How can we meet partners for safe play...
In the section 'My question is...' you can ask any questions or get advice from other swingers. All you need to do is email media@sdc.com with your question and we will publish it. Today we received the following question:
Hi! We are brand new and discovering men do not like to use dental dams to perform cunnilingus nor have a condom for fellatio. This has been a deal breaker in all attempted connections (glad we were able to speak openly about it). We are fine with using our hands for direct hot oil massages but prefer latex gloves on hands that enter vaginas or anuses - again something folks have not been willing to do. We prefer condoms covering any sex toys, too.
How can we meet partners who are interested in our level of safe play?
Comments
I wish you the best of luck in your search and your play
Is this for health risks, or for your male ego? In other words, do you have a problem with your wife giving another man oral sex, so with protection, she is not really touching his penis?

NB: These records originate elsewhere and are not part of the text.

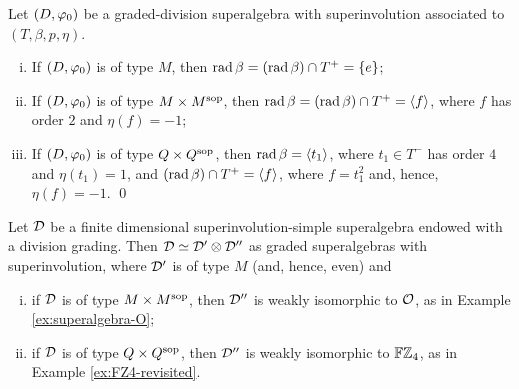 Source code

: \begin{lemma}\label{lemma:types-of-D-via-rad-beta}
	Let $(D, \varphi_0)$ be a graded-division superalgebra with superinvolution associated to $(T, \beta, p, \eta)$.
	\begin{enumerate}[(i)]
		\item If $(D, \varphi_0)$ is of type $M$, then $\operatorname{rad} \beta = (\operatorname{rad} \beta) \cap T^+ = \{e\}$;
		\item If $(D, \varphi_0)$ is of type $M\times M^{\mathrm{sop}}$, then $\operatorname{rad} \beta = (\operatorname{rad} \beta) \cap T^+ = \langle f \rangle$, where $f$ has order $2$ and $\eta(f) = -1$;
		\item If $(D, \varphi_0)$ is of type $Q\times Q^{\mathrm{sop}}$, then $\operatorname{rad} \beta = \langle t_1 \rangle$, where $t_1 \in T^-$ has order $4$ and $\eta(t_1) = 1$, and $(\operatorname{rad} \beta) \cap T^+ = \langle f \rangle$, where $f = t_1^2$ and, hence, $\eta(f) = -1$. \qed
	\end{enumerate}
\end{lemma}

\begin{thm}
	Let $\mathcal{D}$ be a finite dimensional superinvolution-simple superalgebra endowed with a division grading.
	Then $\mathcal{D} \simeq \mathcal{D}' \otimes \mathcal{D}''$ as graded superalgebras with superinvolution, where $\mathcal{D}'$ is of type $M$ (and, hence, even) and
	\begin{enumerate}[(i)]
		\item if $\mathcal{D}$ is of type $M\times M^{\mathrm{sop}}$, then $\mathcal{D}''$ is weakly isomorphic to $\mathcal O$, as in Example \ref{ex:superalgebra-O};
		\item if $\mathcal{D}$ is of type $Q\times Q^{\mathrm{sop}}$, then $\mathcal{D}''$ is weakly isomorphic to $\mathbb{F}\mathbb{Z}_4$, as in Example \ref{ex:FZ4-revisited}.
	\end{enumerate}
\end{thm}

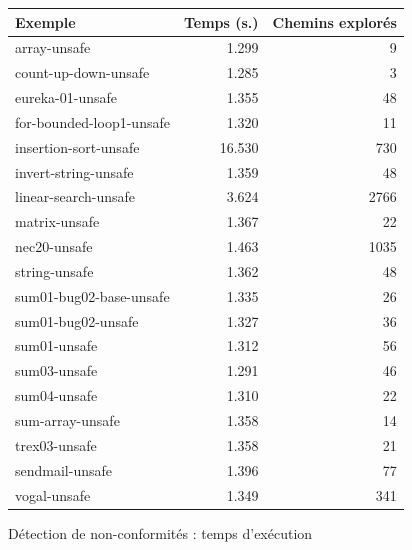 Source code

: \begin{figure}[tb]\scriptsize
  \begin{center}
    \begin{tabular}{lrr}
      \hline
      Exemple & Temps (s.) & Chemins explorés \\ \hline
      array-unsafe & 1.299 & 9 \\ \hline
      count-up-down-unsafe & 1.285 & 3 \\ \hline
      eureka-01-unsafe & 1.355 & 48 \\ \hline
      for-bounded-loop1-unsafe & 1.320 & 11 \\ \hline
      insertion-sort-unsafe & 16.530 & 730 \\ \hline
      invert-string-unsafe & 1.359 & 48 \\ \hline
      linear-search-unsafe & 3.624 & 2766 \\ \hline
      matrix-unsafe & 1.367 & 22 \\ \hline
      nec20-unsafe & 1.463 & 1035 \\ \hline
      string-unsafe & 1.362 & 48 \\ \hline
      sum01-bug02-base-unsafe & 1.335 & 26 \\ \hline
      sum01-bug02-unsafe & 1.327 & 36 \\ \hline
      sum01-unsafe & 1.312 & 56 \\ \hline
      sum03-unsafe & 1.291 & 46 \\ \hline
      sum04-unsafe & 1.310 & 22 \\ \hline
      sum-array-unsafe & 1.358 & 14 \\ \hline
      trex03-unsafe & 1.358 & 21 \\ \hline
      sendmail-unsafe & 1.396 & 77 \\ \hline
      vogal-unsafe & 1.349 & 341 \\ \hline
    \end{tabular}
  \end{center}
  \vspace{-3mm}
  \caption{Détection de non-conformités : temps d'exécution}    
  \label{fig:scam-experiments1}
  \vspace{-3mm}
\end{figure}

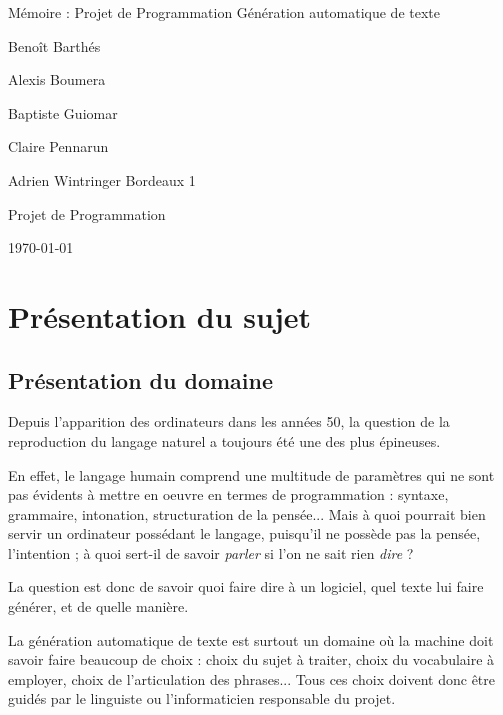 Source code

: \documentclass[12pt]{report}
\begin{document}
\begin{titlepage}
\begin{center}

\hfill

\bigskip
\huge{Mémoire  : Projet de Programmation} 
\vfill
\bigskip 
\Huge 
\bigskip Génération automatique de texte \par 
\vfill
\Large Benoît Barthés \par 
		Alexis Boumera \par 
		Baptiste Guiomar \par 
		Claire Pennarun \par 
		Adrien Wintringer
\vfill
\Large Bordeaux 1 \par \Large Projet de Programmation		
		\bigskip 
\bigskip

\Large
\today
\end{center}
\end{titlepage}

\tableofcontents
\newpage

\chapter{Présentation du sujet}

\section{Présentation du domaine}

	Depuis l'apparition des ordinateurs dans les années 50, la question de la reproduction du langage naturel a toujours été une des plus épineuses. \par 
	En effet, le langage humain comprend une multitude de paramètres qui ne sont pas évidents à mettre en oeuvre en termes de programmation : syntaxe, grammaire, intonation, structuration de la pensée... Mais à quoi pourrait bien servir un ordinateur possédant le langage, puisqu'il ne possède pas la pensée, l'intention ; à quoi sert-il de savoir \emph{parler} si l'on ne sait rien \emph{dire} ?

	La question est donc de savoir quoi faire dire à un logiciel, quel texte lui faire générer, et de quelle manière.
	\bigskip 
	
	La génération automatique de texte est surtout un domaine où la machine doit savoir faire beaucoup de choix : choix du sujet à traiter, choix du vocabulaire à employer, choix de l'articulation des phrases... Tous ces choix doivent donc être guidés par le linguiste ou l'informaticien responsable du projet.
	
\end{document}
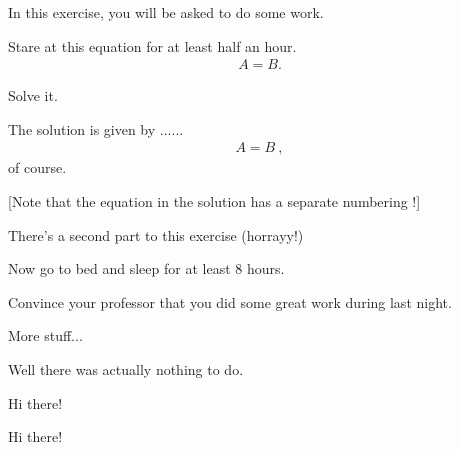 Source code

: \documentclass[11pt,a4paper]{article}
\begin{document}
\MakeUebungHeader




In this exercise, you will be asked to do some work.


\begin{exenumerate}
\item Stare at this equation for at least half an hour.
  \begin{align}
    A = B.
  \end{align}

\item Solve it.

  \begin{loesung}
    The solution is given by ...... 
    \begin{align}
      A=B\ ,
    \end{align}
    of course.

    [Note that the equation in the solution has a separate numbering !]
  \end{loesung}
\end{exenumerate}

There's a second part to this exercise (horrayy!)

\begin{exenumerate} %
\item Now go to bed and sleep for at least 8 hours.
\item Convince your professor that you did some great work during last night.
\end{exenumerate}



More stuff...

\begin{solution}
  Well there was actually nothing to do.
\end{solution}


Hi there!


Hi there!
\end{document}
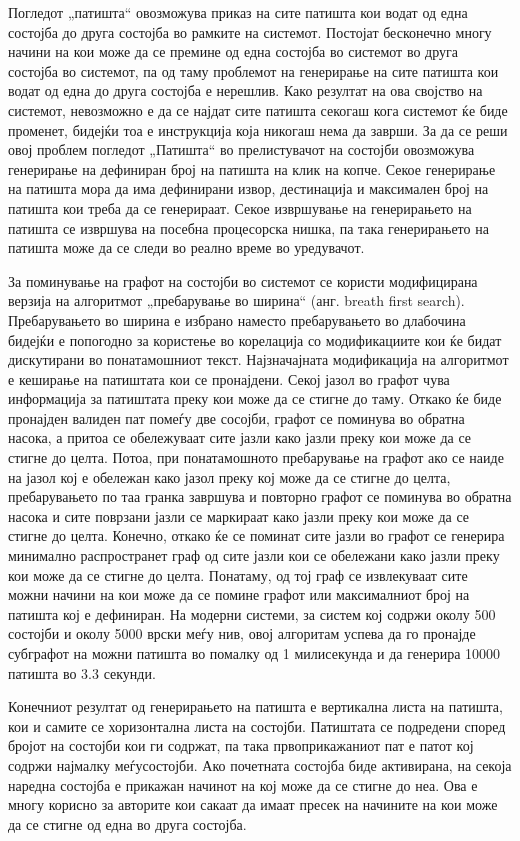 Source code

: Погледот „патишта“ овозможува приказ на сите патишта кои водат од една состојба до друга состојба во рамките на системот. Постојат бесконечно многу начини на кои може да се премине од една состојба во системот во друга состојба во системот, па од таму проблемот на генерирање на сите патишта кои водат од една до друга состојба е нерешлив. Како резултат на ова својство на системот, невозможно е да се најдат сите патишта секогаш кога системот ќе биде променет, бидејќи тоа е инструкција која никогаш нема да заврши. За да се реши овој проблем погледот „Патишта“ во прелистувачот на состојби овозможува генерирање на дефиниран број на патишта на клик на копче. Секое генерирање на патишта мора да има дефинирани извор, дестинација и максимален број на патишта кои треба да се генерираат. Секое извршување на генерирањето на патишта се извршува на посебна процесорска нишка, па така генерирањето на патишта може да се следи во реално време во уредувачот.

За поминување на графот на состојби во системот се користи модифицирана верзија на алгоритмот „пребарување во ширина“ (анг. breath first search). Пребарувањето во ширина е избрано наместо пребарувањето во длабочина бидејќи е попогодно за користење во корелација со модификациите кои ќе бидат дискутирани во понатамошниот текст. Најзначајната модификација на алгоритмот е кеширање на патиштата кои се пронајдени. Секој јазол во графот чува информација за патиштата преку кои може да се стигне до таму. Откако ќе биде пронајден валиден пат помеѓу две сосојби, графот се поминува во обратна насока, а притоа се обележуваат сите јазли како јазли преку кои може да се стигне до целта. Потоа, при понатамошното пребарување на графот ако се наиде на јазол кој е обележан како јазол преку кој може да се стигне до целта, пребарувањето по таа гранка завршува и повторно графот се поминува во обратна насока и сите поврзани јазли се маркираат како јазли преку кои може да се стигне до целта. Конечно, откако ќе се поминат сите јазли во графот се генерира минимално распространет граф од сите јазли кои се обележани како јазли преку кои може да се стигне до целта. Понатаму, од тој граф се извлекуваат сите можни начини на кои може да се помине графот или максималниот број на патишта кој е дефиниран. На модерни системи, за систем кој содржи околу 500 состојби и околу 5000 врски меѓу нив, овој алгоритам успева да го пронајде субграфот на можни патишта во помалку од 1 милисекунда и да генерира 10000 патишта во 3.3 секунди.

Конечниот резултат од генерирањето на патишта е вертикална листа на патишта, кои и самите се хоризонтална листа на состојби. Патиштата се подредени според бројот на состојби кои ги содржат, па така првоприкажаниот пат е патот кој содржи најмалку меѓусостојби. Ако почетната состојба биде активирана, на секоја наредна состојба е прикажан начинот на кој може да се стигне до неа. Ова е многу корисно за авторите кои сакаат да имаат пресек на начините на кои може да се стигне од една во друга состојба.


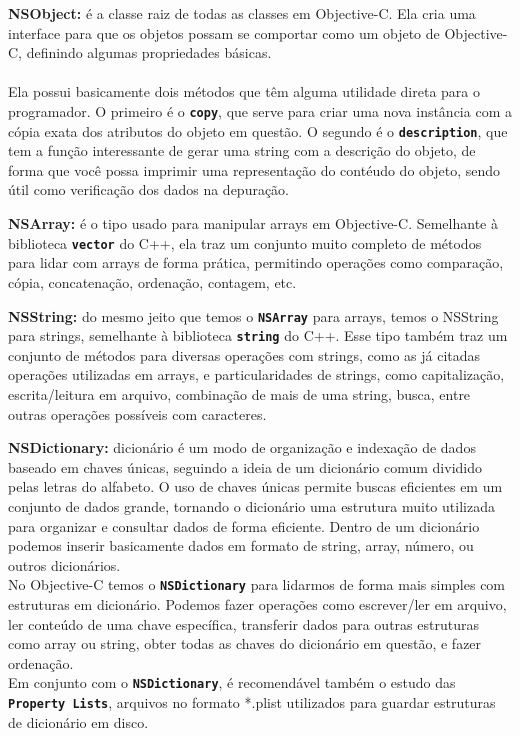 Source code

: \documentclass[a4paper,12pt,brazil,doubleside]{book}
\begin{document}
\bigskip

\begin{description}
\item{\textbf{NSObject:} é a classe raiz de todas as classes em Objective-C. Ela cria uma interface para que os objetos possam se comportar como um objeto de Objective-C, definindo algumas propriedades básicas.
\paragraph{}Ela possui basicamente dois métodos que têm alguma utilidade direta para o programador. O primeiro é o \texttt{\textbf{copy}}, que serve para criar uma nova instância com a cópia exata dos atributos do objeto em questão. O segundo é o \texttt{\textbf{description}}, que tem a função interessante de gerar uma string com a descrição do objeto, de forma que você possa imprimir uma representação do contéudo do objeto, sendo útil como verificação dos dados na depuração.}

\item{\textbf{NSArray:} é o tipo usado para manipular arrays em Objective-C. Semelhante à biblioteca \texttt{\textbf{vector}} do C++, ela traz um conjunto muito completo de métodos para lidar com arrays de forma prática, permitindo operações como comparação, cópia, concatenação, ordenação, contagem, etc.}

\item{\textbf{NSString:} do mesmo jeito que temos o \texttt{\textbf{NSArray}} para arrays, temos o NSString para strings, semelhante à biblioteca \texttt{\textbf{string}} do C++. Esse tipo também traz um conjunto de métodos para diversas operações com strings, como as já citadas operações utilizadas em arrays, e particularidades de strings, como capitalização, escrita/leitura em arquivo, combinação de mais de uma string, busca, entre outras operações possíveis com caracteres.}

\item{\textbf{NSDictionary:} dicionário é um modo de organização e indexação de dados baseado em chaves únicas, seguindo a ideia de um dicionário comum dividido pelas letras do alfabeto. O uso de chaves únicas permite buscas eficientes em um conjunto de dados grande, tornando o dicionário uma estrutura muito utilizada para organizar e consultar dados de forma eficiente. Dentro de um dicionário podemos inserir basicamente dados em formato de string, array, número, ou outros dicionários.\\
No Objective-C temos o \texttt{\textbf{NSDictionary}} para lidarmos de forma mais simples com estruturas em dicionário. Podemos fazer operações como escrever/ler em arquivo, ler conteúdo de uma chave específica, transferir dados para outras estruturas como array ou string, obter todas as chaves do dicionário em questão, e fazer ordenação.\\
Em conjunto com o \texttt{\textbf{NSDictionary}}, é recomendável também o estudo das \texttt{\textbf{Property Lists}}, arquivos no formato *.plist utilizados para guardar estruturas de dicionário em disco.}


\end{description}
\end{document}
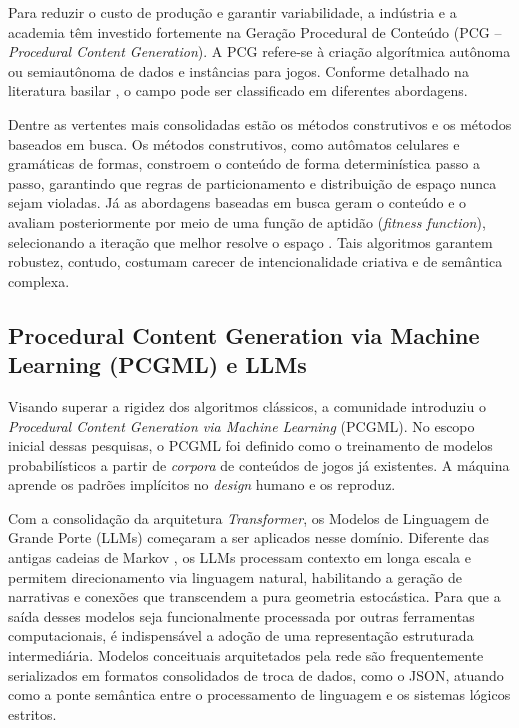 Para reduzir o custo de produção e garantir variabilidade, a indústria e a academia têm investido fortemente na Geração Procedural de Conteúdo (PCG -- \textit{Procedural Content Generation}). A PCG refere-se à criação algorítmica autônoma ou semiautônoma de dados e instâncias para jogos. Conforme detalhado na literatura basilar \cite{pcgbook}, o campo pode ser classificado em diferentes abordagens.

Dentre as vertentes mais consolidadas estão os métodos construtivos e os métodos baseados em busca. Os métodos construtivos, como autômatos celulares e gramáticas de formas, constroem o conteúdo de forma determinística passo a passo, garantindo que regras de particionamento e distribuição de espaço nunca sejam violadas. Já as abordagens baseadas em busca geram o conteúdo e o avaliam posteriormente por meio de uma função de aptidão (\textit{fitness function}), selecionando a iteração que melhor resolve o espaço \cite{pcgbook}. Tais algoritmos garantem robustez, contudo, costumam carecer de intencionalidade criativa e de semântica complexa.

\subsection{Procedural Content Generation via Machine Learning (PCGML) e LLMs}
\label{sec:pcgml}

Visando superar a rigidez dos algoritmos clássicos, a comunidade introduziu o \textit{Procedural Content Generation via Machine Learning} (PCGML). No escopo inicial dessas pesquisas, o PCGML foi definido \cite{summerville2018procedural} como o treinamento de modelos probabilísticos a partir de \textit{corpora} de conteúdos de jogos já existentes. A máquina aprende os padrões implícitos no \textit{design} humano e os reproduz.

Com a consolidação da arquitetura \textit{Transformer}, os Modelos de Linguagem de Grande Porte (LLMs) começaram a ser aplicados nesse domínio. Diferente das antigas cadeias de Markov \cite{summerville2018procedural}, os LLMs processam contexto em longa escala e permitem direcionamento via linguagem natural, habilitando a geração de narrativas e conexões que transcendem a pura geometria estocástica. Para que a saída desses modelos seja funcionalmente processada por outras ferramentas computacionais, é indispensável a adoção de uma representação estruturada intermediária. Modelos conceituais arquitetados pela rede são frequentemente serializados em formatos consolidados de troca de dados, como o JSON, atuando como a ponte semântica entre o processamento de linguagem e os sistemas lógicos estritos.

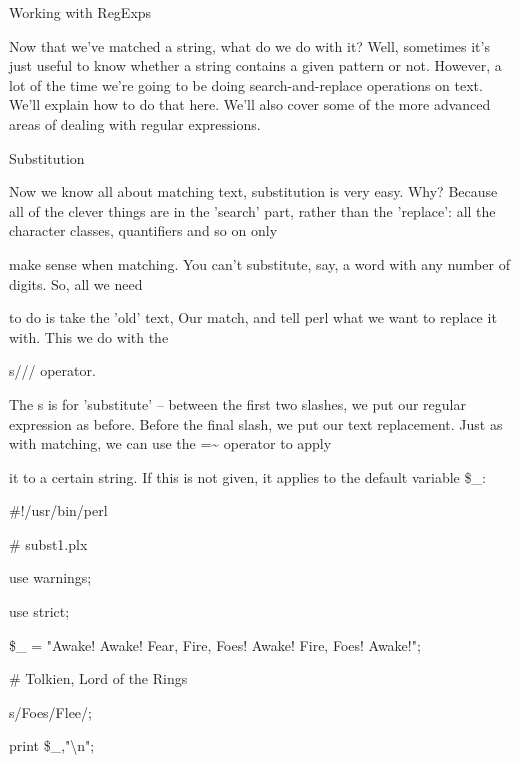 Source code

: \documentclass[a4paper,11pt]{book}
\begin{document}
\noindent 

\noindent Working with RegExps

\noindent 

\noindent Now that we've matched a string, what do we do with it? Well, sometimes it's just useful to know whether a string contains a given pattern or not. However, a lot of the time we're going to be doing search-and-replace operations on text. We'll explain how to do that here. We'll also cover some of the more advanced areas of dealing with regular expressions.

\noindent 

\noindent Substitution

\noindent 

\noindent Now we know all about matching text, substitution is very easy. Why? Because all of the clever things are in the 'search' part, rather than the 'replace': all the character classes, quantifiers and so on only

\noindent make sense when matching. You can't substitute, say, a word with any number of digits. So, all we need

\noindent to do is take the 'old' text, Our match, and tell perl what we want to replace it with. This we do with the

\noindent s/// operator.

\noindent 

\noindent The s is for 'substitute' -- between the first two slashes, we put our regular expression as before. Before the final slash, we put our text replacement. Just as with matching, we can use the =\~{} operator to apply

\noindent it to a certain string. If this is not given, it applies to the default variable \$\_:

\noindent 

\noindent \#!/usr/bin/perl

\noindent \# subst1.plx

\noindent use warnings;

\noindent use strict;

\noindent 

\noindent \$\_  = "Awake! Awake! Fear, Fire, Foes! Awake! Fire, Foes! Awake!";

\noindent \# Tolkien, Lord of the Rings

\noindent 

\noindent s/Foes/Flee/;

\noindent print \$\_,"\textbackslash n";
\end{document}
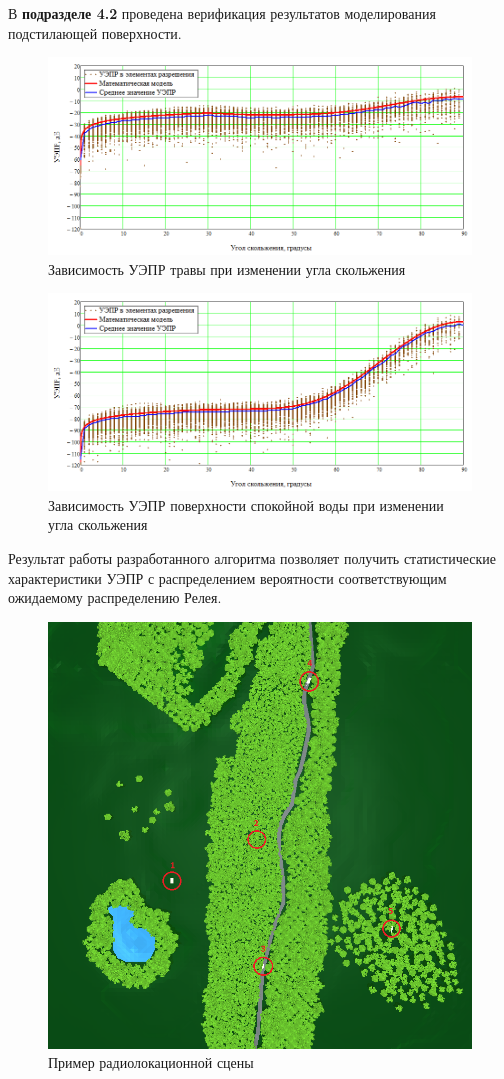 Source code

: В \textbf{подразделе 4.2} проведена верификация результатов моделирования подстилающей поверхности.

\begin{figure}[h]
    \centering
    \includegraphics[width=0.9\linewidth]{Synopsis/images/surface_grass}
    \caption{Зависимость УЭПР травы при изменении угла скольжения}
    \label{fig:surfacegrass}
\end{figure}
\begin{figure}[h]
    \centering
    \includegraphics[width=0.9\linewidth]{Synopsis/images/surface_water}
    \caption{Зависимость УЭПР поверхности спокойной воды при изменении угла скольжения}
    \label{fig:surfacewater}
\end{figure}

Результат работы разработанного алгоритма позволяет получить статистические характеристики УЭПР с распределением вероятности соответствующим ожидаемому распределению Релея. %

\begin{figure}
    \centering
    \includegraphics[width=0.7\linewidth]{Synopsis/images/top}
    \caption{Пример радиолокационной сцены}
    \label{fig:top}
\end{figure}

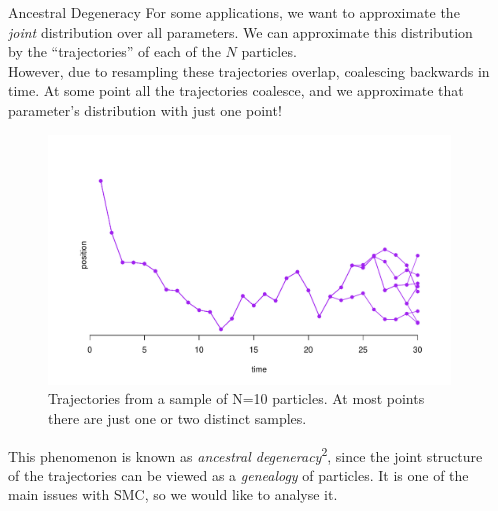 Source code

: \documentclass[final, 12pt]{beamer}
\newlength{\colwidth}
\begin{document}
\begin{frame}
\begin{columns}
\begin{column}{\colwidth}
\begin{block}{Ancestral Degeneracy}
For some applications, we want to approximate the \emph{joint} distribution over all parameters.
We can approximate this distribution by the ``trajectories'' of each of the $N$ particles.\\[16pt]

However, due to resampling these trajectories overlap, coalescing backwards in time. At some point all the trajectories coalesce, and we approximate that parameter's distribution with just one point!

\begin{figure} %
\includegraphics[width=\colwidth , trim={1.5cm 0.5cm 0.5cm 1.5cm},clip]{../degen2.pdf}
\caption{Trajectories from a sample of N=10 particles. At most points there are just one or two distinct samples.}
\end{figure}

This phenomenon is known as \emph{ancestral degeneracy}\textsuperscript{2}, since the joint structure of the trajectories can be viewed as a \emph{genealogy} of particles. It is one of the main issues with SMC, so we would like to analyse it.
\end{block}
\end{column}

\begin{column}{\colwidth}
\vspace*{5pt}


\end{column}
\end{columns}
\end{frame}
\end{document}
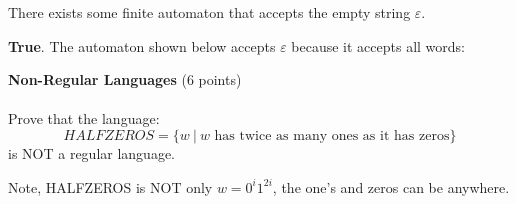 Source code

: \documentclass[12pt]{article}
\newenvironment{question}[2][Question]{\begin{trivlist}
\item[\hskip \labelsep {\bfseries #1}\hskip \labelsep {\bfseries #2.}]}{\end{trivlist}}
\newenvironment{solution}[1][Solution:]{\begin{trivlist}
\item[\hskip \labelsep {\bfseries #1}\hskip \labelsep {\bfseries}]\color{blue}}{\end{trivlist}}
\begin{document}
\begin{question}{6}
\begin{enumerate}[(a)]
\begin{solution}
\end{solution}

\item There exists some finite automaton that accepts the empty string $\varepsilon$.
\begin{solution}
    \textbf{True}. The automaton shown below accepts $\varepsilon$ because it accepts all words:
\begin{center}
\end{center}    
\end{solution}
\end{enumerate}
\end{question}

\clearpage
\begin{question}{7}\textbf{Non-Regular Languages} (6 points)\\\\
Prove that the language: \[HALFZEROS = \{w \ | \ w \text{ has twice as many ones as it has zeros}\} \] is NOT a regular language.

Note, HALFZEROS is NOT only $w = 0^i1^{2i}$, the one's and zeros can be anywhere.
\end{question}
\end{document}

The best thing to do is get to know your potential play partners, finding those that feel similar to you about this. This will take time, and keep your playtime to a real minimume. But that is OK.
We have ourselves blood tested about every three months. This is a good measure, not only to put us at ease, but others also. We do ask cpls this question, "How often are you tested for HIV & STDs?" before we play.
You need to be very specific in your profile about your requirements. I can understand that part about latex gloves for anus penetrations, stretch that a bit to condoms on the fingers for manual vaginal penetration. But by the time everyone prepares, the mood will just be gone.
But still, same response as everyone else, perhaps this is not a lifestyle for you.